Lambrusco Salamino di Santa Croce DOC
Santa Croce è una piccola frazione della città di Carpi: sembrerebbe essere partita da qui la diffusione di questo vitigno (la cui forma allungata del grappolo ricorda un salame, e quindi il nome) verso la pianura modenese, svalicando anche in quella reggiana. I terreni della denominazione sono di matrice alluvionale: sabbie, limo, argille, depositi che si sono formati nel corso dei secoli grazie al lavoro dei fiumi e delle alluvioni. Sono terreni molto fertili che uniti alla vigoria del vitigno portano le viti ad essere davvero molto produttive. L’acino del Lambrusco Salamino è piuttosto scuro; il vino che ne deriva è carico di colore. Potremmo definirlo il più “democratico” tra i Lambrusco, senza l’acidità spiccata del Sorbara e il tannino del Grasparossa. È l’equilibrio quello che emerge nei Salamino di Santa Croce, sempre fragrante e succoso, nelle migliori versioni venato anche da sottile sapidità.
Lambrusco Reggiano DOC
Il Reggiano è una denominazione che crea un prodotto finale generalmente molto armonioso. Per la sua realizzazione si possono utilizzare molte varietà di lambrusco ma ce n’è una che la fa un po’ da padrona rispetto alle altre: il Salamino. Con caratteristiche diverse rispetto a quello del modenese: innanzitutto sono diversi i suoli, qui spesso ghiaiosi, in grado di restituire un prodotto molto bilanciato tra acidità, componente tannica, e un frutto fragrante. La possibilità di utilizzare tanti lambrusco non è una mera trovata commerciale: piuttosto si rifà a una tradizione agricola del passato quando nelle vigne non veniva piantata quasi mai una sola tipologia. Oggi i produttori comunque tendono a vinifi care varietà in purezza, spesso addirittura delineando dei veri e propri “cru”.

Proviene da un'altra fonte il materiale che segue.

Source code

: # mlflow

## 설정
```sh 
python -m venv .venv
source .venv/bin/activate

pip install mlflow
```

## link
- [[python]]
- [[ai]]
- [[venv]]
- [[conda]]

Lambrusco Colli di Scandiano e di Canossa DOC
Si torna in collina, ma stavolta nella provincia di Reggio Emilia. La zona è caratterizzata da boschi, seminativi in cui si incastonano i vigneti. I terreni sono di diversa matrice: le prime alture sono perlopiù argillose, ma, man mano che si va in alto il suolo si fa più sciolto e povero; le rese sono piuttosto basse rispetto ai Lambruschi di pianura. La varietà più coltivata da queste parti è il Grasparossa, il lambrusco di collina per eccellenza tanto che dà vita anche a una tipologia della denominazione (la Colli di Scandiano e Canossa Lambrusco Grasparossa, con il Grasparossa min. 85%). Ma non è solo zona di Lambrusco: sta sempre più tornando in auge anche la spergola, vitigno a bacca bianca che in collina ha il suo habitat naturale.
Lambrusco Modena DOC
È una denominazione che praticamente abbraccia tutta la pianura modenese e le prime colline che la separano dagli Appennini. Come nel caso della Doc Reggiano, anche qui i vitigni sono molti; i vini tutelati dalla Doc quindi possono essere anche di sostanziale diversità, si va dai Lambrusco più scuri, a base di Grasparossa o Salamino, a quelli più chiari realizzati col Sorbara; sono tante le possibilità off erte dalla denominazione e ogni marchio le declina secondo la propria sensibilità.
Finito? Non proprio. A tutto quello che abbiamo raccontato dobbiamo aggiungere che il Lambrusco può essere prodotto con diverse metodologie produttive. Può essere frizzante, grazie alla rifermentazione in autoclave, ma può anche essere Spumante, sia metodo Charmat, sia Metodo Classico (tipologia sulla quale stanno scommettendo diverse aziende). E ancora, può essere rifermentato in bottiglia senza sboccatura, i cosiddettì “ancestrali”, anello di congiunzione produttivo con il passato contadino che ha dato i natali a questo vino oggi famoso in tutto il mondo.